━━━━━ Entries provided ━━━━━

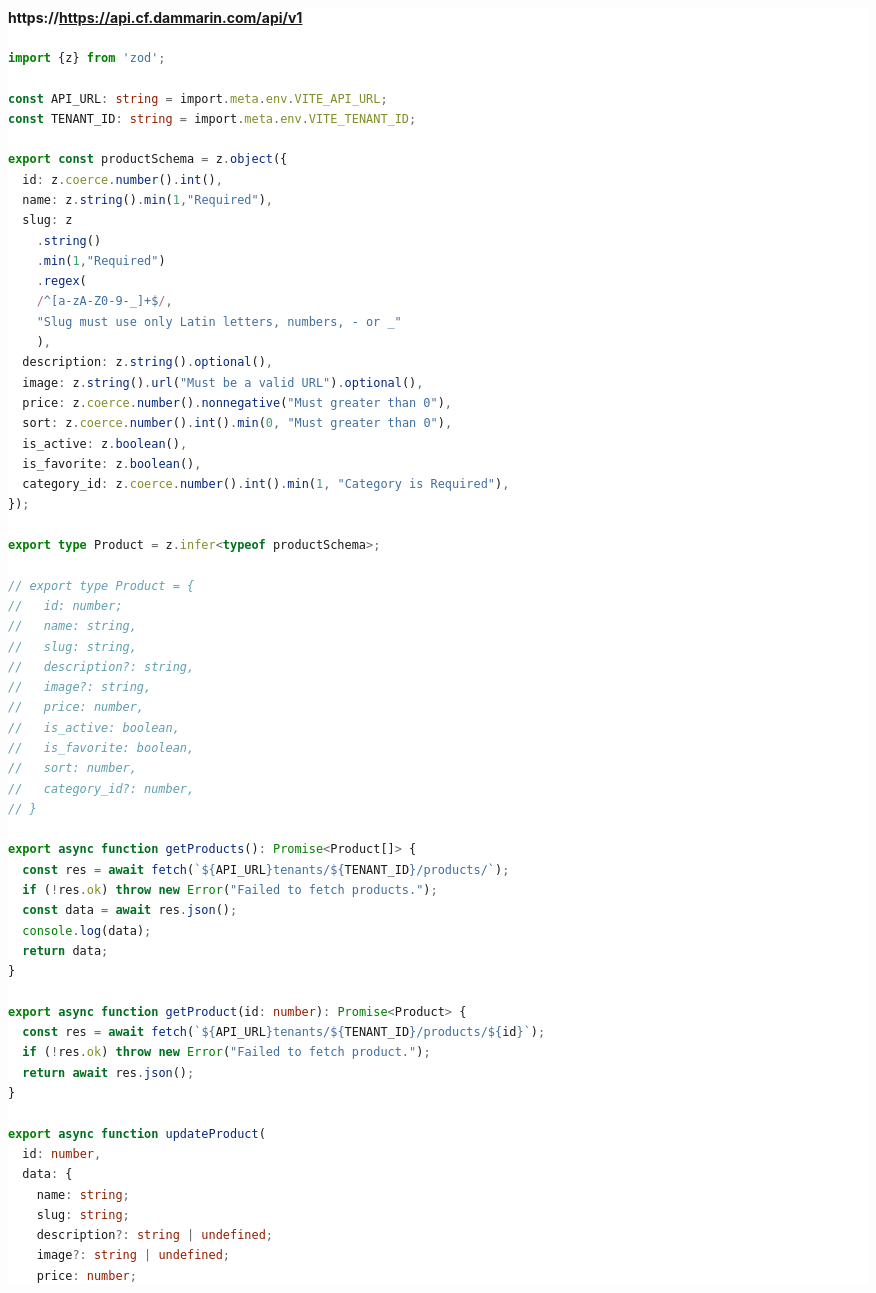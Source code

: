 #### https://https://api.cf.dammarin.com/api/v1
```ts
import {z} from 'zod';

const API_URL: string = import.meta.env.VITE_API_URL;
const TENANT_ID: string = import.meta.env.VITE_TENANT_ID;

export const productSchema = z.object({
  id: z.coerce.number().int(),
  name: z.string().min(1,"Required"),
  slug: z
    .string()
    .min(1,"Required")
    .regex(
    /^[a-zA-Z0-9-_]+$/,
    "Slug must use only Latin letters, numbers, - or _"
    ),
  description: z.string().optional(),
  image: z.string().url("Must be a valid URL").optional(),
  price: z.coerce.number().nonnegative("Must greater than 0"),
  sort: z.coerce.number().int().min(0, "Must greater than 0"),
  is_active: z.boolean(),
  is_favorite: z.boolean(),
  category_id: z.coerce.number().int().min(1, "Category is Required"),
});

export type Product = z.infer<typeof productSchema>;

// export type Product = {
//   id: number;
//   name: string,
//   slug: string,
//   description?: string,
//   image?: string,
//   price: number,
//   is_active: boolean,
//   is_favorite: boolean,
//   sort: number,
//   category_id?: number,
// }

export async function getProducts(): Promise<Product[]> {
  const res = await fetch(`${API_URL}tenants/${TENANT_ID}/products/`);
  if (!res.ok) throw new Error("Failed to fetch products.");
  const data = await res.json();
  console.log(data);
  return data;
}

export async function getProduct(id: number): Promise<Product> {
  const res = await fetch(`${API_URL}tenants/${TENANT_ID}/products/${id}`);
  if (!res.ok) throw new Error("Failed to fetch product.");
  return await res.json();
}

export async function updateProduct(
  id: number,
  data: {
    name: string;
    slug: string;
    description?: string | undefined;
    image?: string | undefined;
    price: number;
```
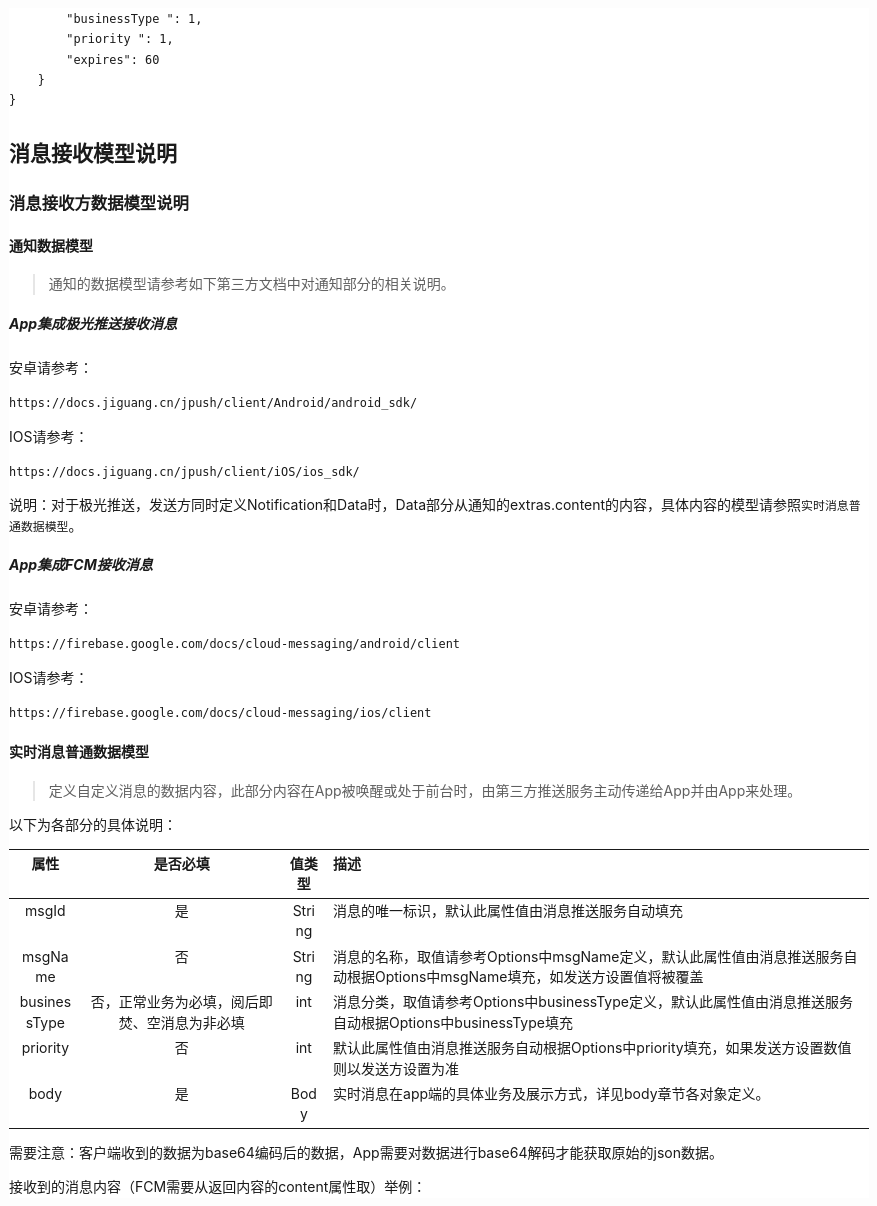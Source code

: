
 ```  
		"businessType ": 1,
		"priority ": 1,
		"expires": 60
	}
}
```

## 消息接收模型说明

### 消息接收方数据模型说明

#### 通知数据模型  

> 通知的数据模型请参考如下第三方文档中对通知部分的相关说明。

##### App集成极光推送接收消息

安卓请参考：
  
`https://docs.jiguang.cn/jpush/client/Android/android_sdk/`  

IOS请参考：

`https://docs.jiguang.cn/jpush/client/iOS/ios_sdk/`  

说明：对于极光推送，发送方同时定义Notification和Data时，Data部分从通知的extras.content的内容，具体内容的模型请参照`实时消息普通数据模型`。


##### App集成FCM接收消息  

安卓请参考：  

`https://firebase.google.com/docs/cloud-messaging/android/client`  


IOS请参考：  

`https://firebase.google.com/docs/cloud-messaging/ios/client`


#### 实时消息普通数据模型  

> 定义自定义消息的数据内容，此部分内容在App被唤醒或处于前台时，由第三方推送服务主动传递给App并由App来处理。   

以下为各部分的具体说明：  

属性|是否必填|值类型|描述
:-:|:-:|:-:|:-
msgId|是|String|消息的唯一标识，默认此属性值由消息推送服务自动填充
msgName|否|String|消息的名称，取值请参考Options中msgName定义，默认此属性值由消息推送服务自动根据Options中msgName填充，如发送方设置值将被覆盖
businessType|否，正常业务为必填，阅后即焚、空消息为非必填|int|消息分类，取值请参考Options中businessType定义，默认此属性值由消息推送服务自动根据Options中businessType填充
priority|否|int|默认此属性值由消息推送服务自动根据Options中priority填充，如果发送方设置数值则以发送方设置为准
body|是|Body|实时消息在app端的具体业务及展示方式，详见body章节各对象定义。  


需要注意：客户端收到的数据为base64编码后的数据，App需要对数据进行base64解码才能获取原始的json数据。

接收到的消息内容（FCM需要从返回内容的content属性取）举例：  
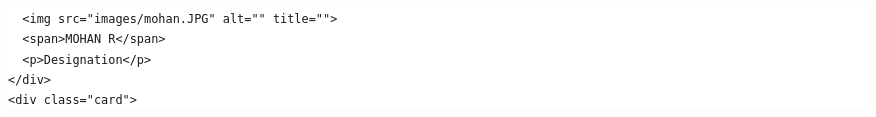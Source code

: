       <img src="images/mohan.JPG" alt="" title="">
      <span>MOHAN R</span>
      <p>Designation</p>
    </div>
    <div class="card">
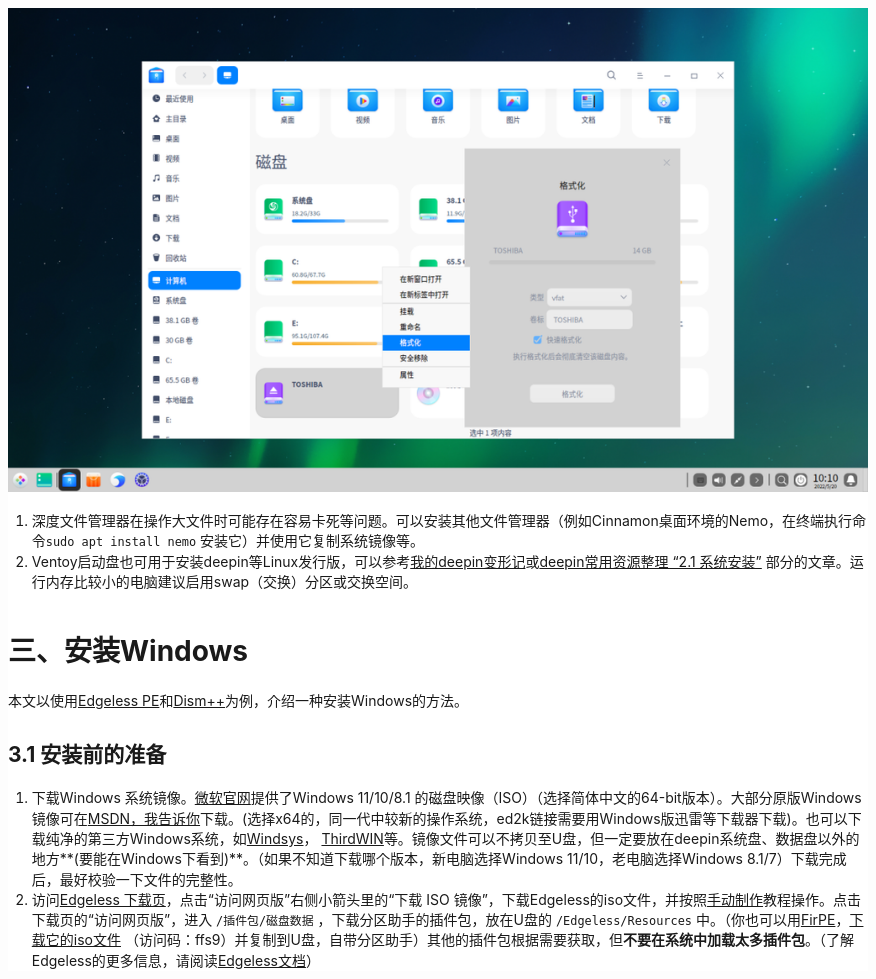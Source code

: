 ![t5.png](/图片存储/t5.png)

1. 深度文件管理器在操作大文件时可能存在容易卡死等问题。可以安装其他文件管理器（例如Cinnamon桌面环境的Nemo，在终端执行命令`sudo apt install nemo` 安装它）并使用它复制系统镜像等。
2. Ventoy启动盘也可用于安装deepin等Linux发行版，可以参考[我的deepin变形记](https://bbs.deepin.org/zh/post/228568)或[deepin常用资源整理 “2.1 系统安装”](https://www.yuque.com/pzm9012/ct5ume/nte586#QNdfM) 部分的文章。运行内存比较小的电脑建议启用swap（交换）分区或交换空间。

# 三、安装Windows

本文以使用[Edgeless PE](https://home.edgeless.top/)和[Dism++](https://github.com/Chuyu-Team/Dism-Multi-language)为例，介绍一种安装Windows的方法。

## 3.1  安装前的准备

1. 下载Windows 系统镜像。[微软官网](https://www.microsoft.com/zh-cn/software-download)提供了Windows 11/10/8.1 的磁盘映像（ISO）（选择简体中文的64-bit版本）。大部分原版Windows镜像可在[MSDN，我告诉你](https://msdn.itellyou.cn/)下载。(选择x64的，同一代中较新的操作系统，ed2k链接需要用Windows版迅雷等下载器下载)。也可以下载纯净的第三方Windows系统，如[Windsys](https://windsys.win/)， [ThirdWIN](https://third.win/)等。镜像文件可以不拷贝至U盘，但一定要放在deepin系统盘、数据盘以外的地方**(要能在Windows下看到)**。（如果不知道下载哪个版本，新电脑选择Windows 11/10，老电脑选择Windows 8.1/7）下载完成后，最好校验一下文件的完整性。
2. 访问[Edgeless 下载页](https://down.edgeless.top/)，点击“访问网页版”右侧小箭头里的“下载 ISO 镜像”，下载Edgeless的iso文件，并按照[手动制作](https://wiki.edgeless.top/v2/guide/burn_manual.html)教程操作。点击下载页的“访问网页版”，进入 `/插件包/磁盘数据`  ，下载分区助手的插件包，放在U盘的 `/Edgeless/Resources` 中。（你也可以用[FirPE](https://firpe.cn/page-247)，[下载它的iso文件](https://cloud.189.cn/web/share?code=uemAfebe63Uv) （访问码：ffs9）并复制到U盘，自带分区助手）其他的插件包根据需要获取，但**不要在系统中加载太多插件包**。（了解Edgeless的更多信息，请阅读[Edgeless文档](https://wiki.edgeless.top/v2/)）

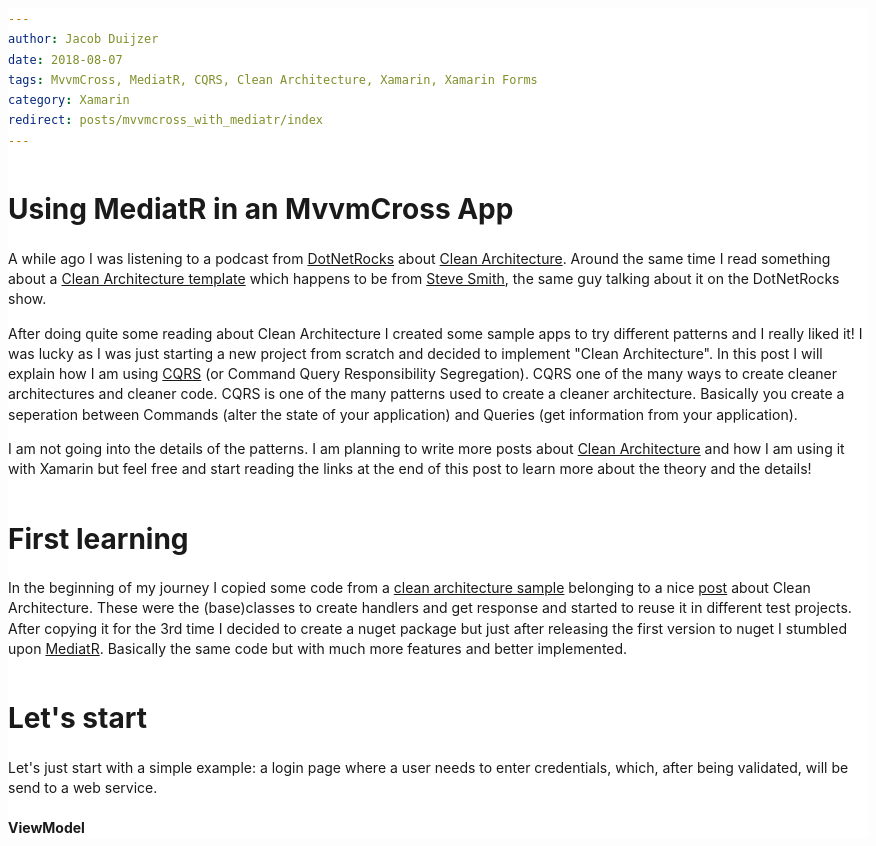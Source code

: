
 ```yaml
---
author: Jacob Duijzer
date: 2018-08-07
tags: MvvmCross, MediatR, CQRS, Clean Architecture, Xamarin, Xamarin Forms
category: Xamarin
redirect: posts/mvvmcross_with_mediatr/index 
---
```


# Using MediatR in an MvvmCross App

A while ago I was listening to a podcast from [DotNetRocks](https://www.dotnetrocks.com/?show=1538) about [Clean Architecture](https://8thlight.com/blog/uncle-bob/2012/08/13/the-clean-architecture.html). Around the same time I read something about a [Clean Architecture template](https://github.com/ardalis/CleanArchitecture) which happens to be from [Steve Smith](https://github.com/ardalis), the same guy talking about it on the DotNetRocks show. 



After doing quite some reading about Clean Architecture I created some sample apps to try different patterns and I really liked it! I was lucky as I was just starting a new project from scratch and decided to implement "Clean Architecture". In this post I will explain how I am using [CQRS](https://martinfowler.com/bliki/CQRS.html) (or Command Query Responsibility Segregation). CQRS  one of the many ways to create cleaner architectures and cleaner code. CQRS is one of the many patterns used to create a cleaner architecture. Basically you create a seperation between Commands (alter the state of your application) and Queries (get information from your application). 

I am not going into the details of the patterns. I am planning to write more posts about [Clean Architecture](https://8thlight.com/blog/uncle-bob/2012/08/13/the-clean-architecture.html) and how I am using it with Xamarin but feel free and start reading the links at the end of this post to learn more about the theory and the details!

# First learning

In the beginning of my journey I copied some code from a [clean architecture sample](https://github.com/stephanhoekstra/clean-architecture) belonging to a nice [post](https://medium.com/@stephanhoekstra/clean-architecture-in-net-8eed6c224c50) about Clean Architecture. These were the (base)classes to create handlers and get response and started to reuse it in different test projects. After copying it for the 3rd time I decided to create a nuget package but just after releasing the first version to nuget I stumbled upon [MediatR](https://github.com/jbogard/MediatR). Basically the same code but with much more features and better implemented.


# Let's start


Let's just start with a simple example: a login page where a user needs to enter credentials, which, after being validated, will be send to a web service. 

#### ViewModel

━━━━━

> [The task]: Look above for the line with "本文以使用[Edgeless"; quote it and every line after it, stopping after the line with "# Using MediatR in an MvvmCross App", exactly, with nothing added and without pictures.

> [Result of this task]:
本文以使用[Edgeless PE](https://home.edgeless.top/)和[Dism++](https://github.com/Chuyu-Team/Dism-Multi-language)为例，介绍一种安装Windows的方法。

## 3.1  安装前的准备

1. 下载Windows 系统镜像。[微软官网](https://www.microsoft.com/zh-cn/software-download)提供了Windows 11/10/8.1 的磁盘映像（ISO）（选择简体中文的64-bit版本）。大部分原版Windows镜像可在[MSDN，我告诉你](https://msdn.itellyou.cn/)下载。(选择x64的，同一代中较新的操作系统，ed2k链接需要用Windows版迅雷等下载器下载)。也可以下载纯净的第三方Windows系统，如[Windsys](https://windsys.win/)， [ThirdWIN](https://third.win/)等。镜像文件可以不拷贝至U盘，但一定要放在deepin系统盘、数据盘以外的地方**(要能在Windows下看到)**。（如果不知道下载哪个版本，新电脑选择Windows 11/10，老电脑选择Windows 8.1/7）下载完成后，最好校验一下文件的完整性。
2. 访问[Edgeless 下载页](https://down.edgeless.top/)，点击“访问网页版”右侧小箭头里的“下载 ISO 镜像”，下载Edgeless的iso文件，并按照[手动制作](https://wiki.edgeless.top/v2/guide/burn_manual.html)教程操作。点击下载页的“访问网页版”，进入 `/插件包/磁盘数据`  ，下载分区助手的插件包，放在U盘的 `/Edgeless/Resources` 中。（你也可以用[FirPE](https://firpe.cn/page-247)，[下载它的iso文件](https://cloud.189.cn/web/share?code=uemAfebe63Uv) （访问码：ffs9）并复制到U盘，自带分区助手）其他的插件包根据需要获取，但**不要在系统中加载太多插件包**。（了解Edgeless的更多信息，请阅读[Edgeless文档](https://wiki.edgeless.top/v2/)）

Source code

:
 ```yaml
---
author: Jacob Duijzer
date: 2018-08-07
tags: MvvmCross, MediatR, CQRS, Clean Architecture, Xamarin, Xamarin Forms
category: Xamarin
redirect: posts/mvvmcross_with_mediatr/index 
---
```


# Using MediatR in an MvvmCross App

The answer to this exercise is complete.